Cuando quiero llorar, no lloro…

y a veces lloro sin querer.

¡Y las demás! En tantos climas,

en tantas tierras siempre son,

si no pretextos de mis rimas

fantasmas de mi corazón.

En vano busqué a la princesa

que estaba triste de esperar.

La vida es dura.

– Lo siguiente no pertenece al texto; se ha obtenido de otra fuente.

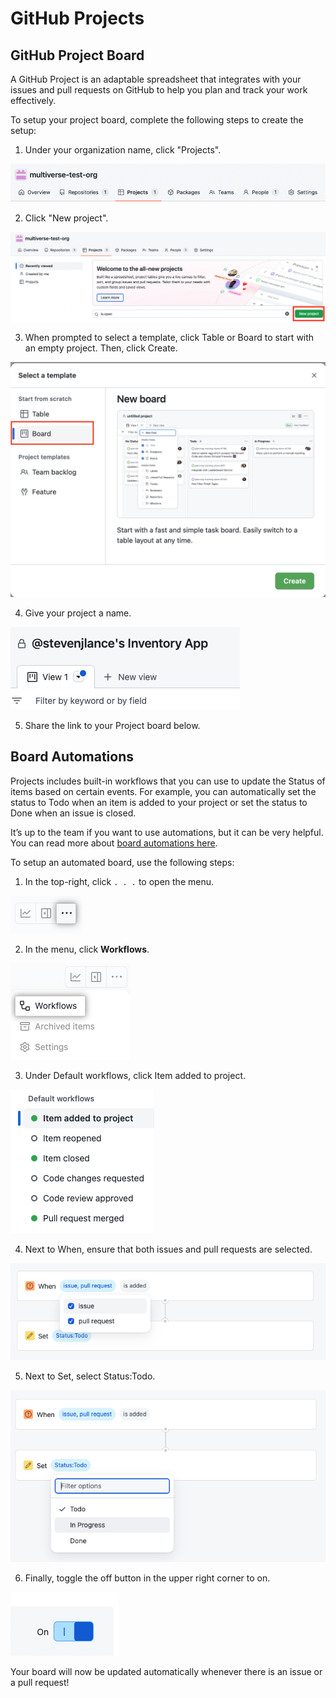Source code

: # GitHub Projects

## GitHub Project Board

A GitHub Project is an adaptable spreadsheet that integrates with your issues and pull requests on GitHub to help you plan and track your work effectively.

To setup your project board, complete the following steps to create the setup:
1. Under your organization name, click "Projects".

![GitHub Project Board Step 1](./assets/ProjectBoard1.png)

2. Click "New project".

![GitHub Project Board Step 2](./assets/ProjectBoard2.png)

3. When prompted to select a template, click Table or Board to start with an empty project. Then, click Create.

![GitHub Project Board Step 3](./assets/ProjectBoard3.png)

4. Give your project a name.

![GitHub Project Board Step 4](./assets/ProjectBoard4.png)

5. Share the link to your Project board below.

## Board Automations
Projects includes built-in workflows that you can use to update the Status of items based on certain events. For example, you can automatically set the status to Todo when an item is added to your project or set the status to Done when an issue is closed.

It’s up to the team if you want to use automations, but it can be very helpful. You can read more about [board automations here](https://docs.github.com/en/issues/planning-and-tracking-with-projects/automating-your-project/using-the-built-in-automations).



To setup an automated board, use the following steps:
1. In the top-right, click `. . .`  to open the menu.

![Board Automation Step 1](./assets/BoardAutomations1.png)

2. In the menu, click **Workflows**.

![Board Automation Step 2](./assets/BoardAutomations2.png)

3. Under Default workflows, click Item added to project.

![Board Automation Step 3](./assets/BoardAutomations3.png)

4. Next to When, ensure that both issues and pull requests are selected.

![Board Automation Step 4](./assets/BoardAutomations4.png)

5. Next to Set, select Status:Todo.

![Board Automation Step 5](./assets/BoardAutomations5.png)

6. Finally, toggle the off button in the upper right corner to on.

![Board Automation Step 6](./assets/BoardAutomations6.png)

Your board will now be updated automatically whenever there is an issue or a pull request!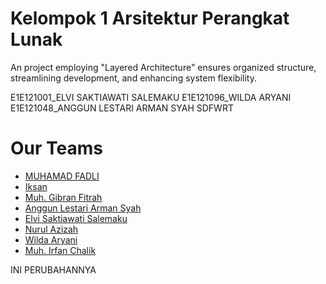 # Kelompok 1 Arsitektur Perangkat Lunak

An project employing "Layered Architecture" ensures organized structure, streamlining development, and enhancing system flexibility.

E1E121001_ELVI SAKTIAWATI SALEMAKU
E1E121096_WILDA ARYANI
E1E121048_ANGGUN LESTARI ARMAN SYAH
SDFWRT
# Our Teams

- [MUHAMAD FADLI](https://github.com/muhamadfad)
- [Iksan](https://github.com/Ichsan47)
- [Muh. Gibran Fitrah](https://github.com/gibranfitrah)
- [Anggun Lestari Arman Syah](https://github.com/Anggunlestariarmansyah)
- [Elvi Saktiawati Salemaku](https://github.com/elvisaktiawatisalemaku)
- [Nurul Azizah](https://github.com/nnrlaziza)
- [Wilda Aryani](https://github.com/WildaAryani0)
- [Muh. Irfan Chalik](https://github.com/irfanchalik)

INI PERUBAHANNYA





























   



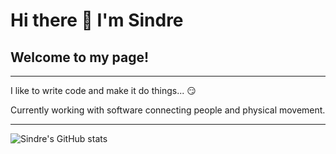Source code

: # Hi there 👋 I'm Sindre


## Welcome to my page!

***

I like to write code and make it do things... 😏

Currently working with software connecting people and physical movement.

***

![Sindre's GitHub stats](https://github-readme-stats.vercel.app/api?username=filoteemo&count_private=true&show_icons=true&theme=tokyonight)


<!--[![Top Langs](https://github-readme-stats.vercel.app/api/top-langs/?username=filoteemo&langs_count=8&layout=compact)](https://github.com/filoteemo/github-readme-stats) -->
<!--
**Filoteemo/Filoteemo** is a ✨ _special_ ✨ repository because its `README.md` (this file) appears on your GitHub profile.

Here are some ideas to get you started:

- 🔭 I’m currently working on ...
- 🌱 I’m currently learning ...
- 👯 I’m looking to collaborate on ...
- 🤔 I’m looking for help with ...
- 💬 Ask me about ...
- 📫 How to reach me: ...
- 😄 Pronouns: ...
- ⚡ Fun fact: ...
-->
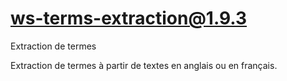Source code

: # ws-terms-extraction@1.9.3

Extraction de termes

Extraction de termes à partir de textes en anglais ou en français.
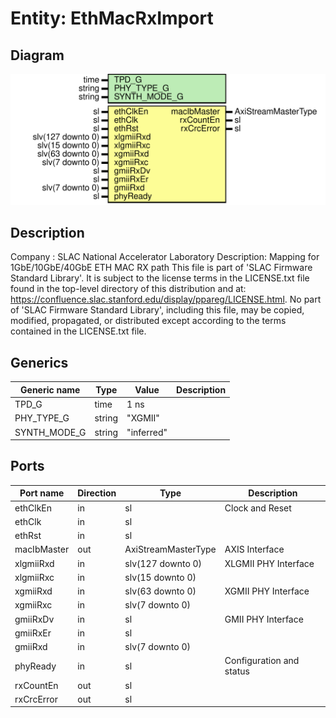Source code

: # Entity: EthMacRxImport

## Diagram

![Diagram](EthMacRxImport.svg "Diagram")
## Description

Company    : SLAC National Accelerator Laboratory
Description: Mapping for 1GbE/10GbE/40GbE ETH MAC RX path
This file is part of 'SLAC Firmware Standard Library'.
It is subject to the license terms in the LICENSE.txt file found in the
top-level directory of this distribution and at:
   https://confluence.slac.stanford.edu/display/ppareg/LICENSE.html.
No part of 'SLAC Firmware Standard Library', including this file,
may be copied, modified, propagated, or distributed except according to
the terms contained in the LICENSE.txt file.
## Generics

| Generic name | Type   | Value      | Description |
| ------------ | ------ | ---------- | ----------- |
| TPD_G        | time   | 1 ns       |             |
| PHY_TYPE_G   | string | "XGMII"    |             |
| SYNTH_MODE_G | string | "inferred" |             |
## Ports

| Port name   | Direction | Type                | Description              |
| ----------- | --------- | ------------------- | ------------------------ |
| ethClkEn    | in        | sl                  | Clock and Reset          |
| ethClk      | in        | sl                  |                          |
| ethRst      | in        | sl                  |                          |
| macIbMaster | out       | AxiStreamMasterType | AXIS Interface           |
| xlgmiiRxd   | in        | slv(127 downto 0)   | XLGMII PHY Interface     |
| xlgmiiRxc   | in        | slv(15 downto 0)    |                          |
| xgmiiRxd    | in        | slv(63 downto 0)    | XGMII PHY Interface      |
| xgmiiRxc    | in        | slv(7 downto 0)     |                          |
| gmiiRxDv    | in        | sl                  | GMII PHY Interface       |
| gmiiRxEr    | in        | sl                  |                          |
| gmiiRxd     | in        | slv(7 downto 0)     |                          |
| phyReady    | in        | sl                  | Configuration and status |
| rxCountEn   | out       | sl                  |                          |
| rxCrcError  | out       | sl                  |                          |
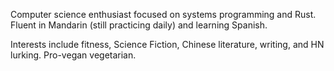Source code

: Computer science enthusiast focused on systems programming and Rust. 
Fluent in Mandarin (still practicing daily) and learning Spanish. 

Interests include fitness, Science Fiction, Chinese literature, writing, and HN lurking. 
Pro-vegan vegetarian.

Amarga y pesa.

¡Ya no hay princesa que cantar!

Mas a pesar del tiempo terco,

mi sed de amor no tiene fin;

con el cabello gris, me acerco

a los rosales del jardín…

Juventud, divino tesoro,

¡ya te vas para no volver!

Cuando quiero llorar, no lloro…

y a veces lloro sin querer…

¡Mas es mía el Alba de oro!

Rubén Darío, 1905

ABROJOS – LII


Érase un cura, tan pobre,
que daba grima mirar
sus zapatos descosidos
y su viejo balandrán.
Érase un cuasi mendigo
que solía regalar
a los más pobres que él
con la mitad de su pan.
Un cura tan divertido
para hacer la caridad,
que si daba el desayuno
se acostaba sin cenar.
Érase un pobre curita
llamado el Padre Julián,
a quién vían como a un perro
los grandes de la ciudad,
pues era tan inocente
y era tan humilde el tal,
que en la casa de los grandes
daba risa su humildad.
Un día amaneció muerto,
siendo causa de su mal
no se sabe si mucha hambre
o alguna otra enfermedad.
Entonces un gran entierro
se ofreció al padre Julián,
donde sólo en cera y pábilo
se quemara un dineral.
Y se vieron coches fúnebres
y hubo un lujo singular,
a los ecos de las marchas
de la música marcial.
Y cuentan que los timbales
y oboes al resonar,
hacían burla del muerto
pobre de solemnidad…
Y que el muerto se reía
pensando en su balandrán,
con una de aquellas risas
que dan ganas de llorar.

Rubén Darío, 1886

¡QUIÉN SABE!


 

Indio que asomas a la puerta

de esa tu rústica mansión,

¿para mi sed no tienes agua?,

¿para mi frío, cobertor?,

¿parco maíz para mi hambre?,

¿para mi sueño, mal rincón?

¿breve quietud para mi andanza?…

—¡Quién sabe, señor!

Indio que labras con fatiga

tierras que de otro dueño son:

¿ignoras tú que deben tuyas

ser, por tu sangre y tu sudor?

¿Ignoras tú que audaz codicia,

siglos atrás, te las quitó?

¿Ignoras tú que eres el amo?

—¡Quién sabe, señor!

Indio de frente taciturna

y de pupilas sin fulgor,

¿qué pensamiento es el que escondes

en tu enigmática expresión?

¿Qué es lo que buscas en tu vida?,

¿qué es lo que imploras a tu Dios?,

¿qué es lo que sueña tu silencio?

—¡Quién sabe, señor!

¡Oh raza antigua y misteriosa

de impenetrable corazón,

y que sin gozar ves la alegría

y sin sufrir ves el dolor;

eres augusta como el Ande,

el Grande Océano y el Sol!

Ese tu gesto, que parece

como de vil resignación,

es de una sabia indiferencia

y de un orgullo sin rencor…

Corre en mis venas sangre tuya,

y, por tal sangre, si mi Dios

me interrogase qué prefiero,

—cruz o laurel, espina o flor,

beso que apague mis supiros

o hiel que colme mi canción—

responderíale dudando:

—¡Quién sabe, Señor!

José Santos Chocano

¡Basta!


 

Hoy destruyo mis viejos andamios

plegándome al sismo de mis convicciones.

Lloraré todas mis iras,

reiré todos mis miedos,

me despojaré de manteles gastados y

la última miseria, entre olvidos, cosecharé.

¡Basta!

Arrancaré uno a uno los ojos insensibles,

brotarán miradas sin nieblas ni desdenes.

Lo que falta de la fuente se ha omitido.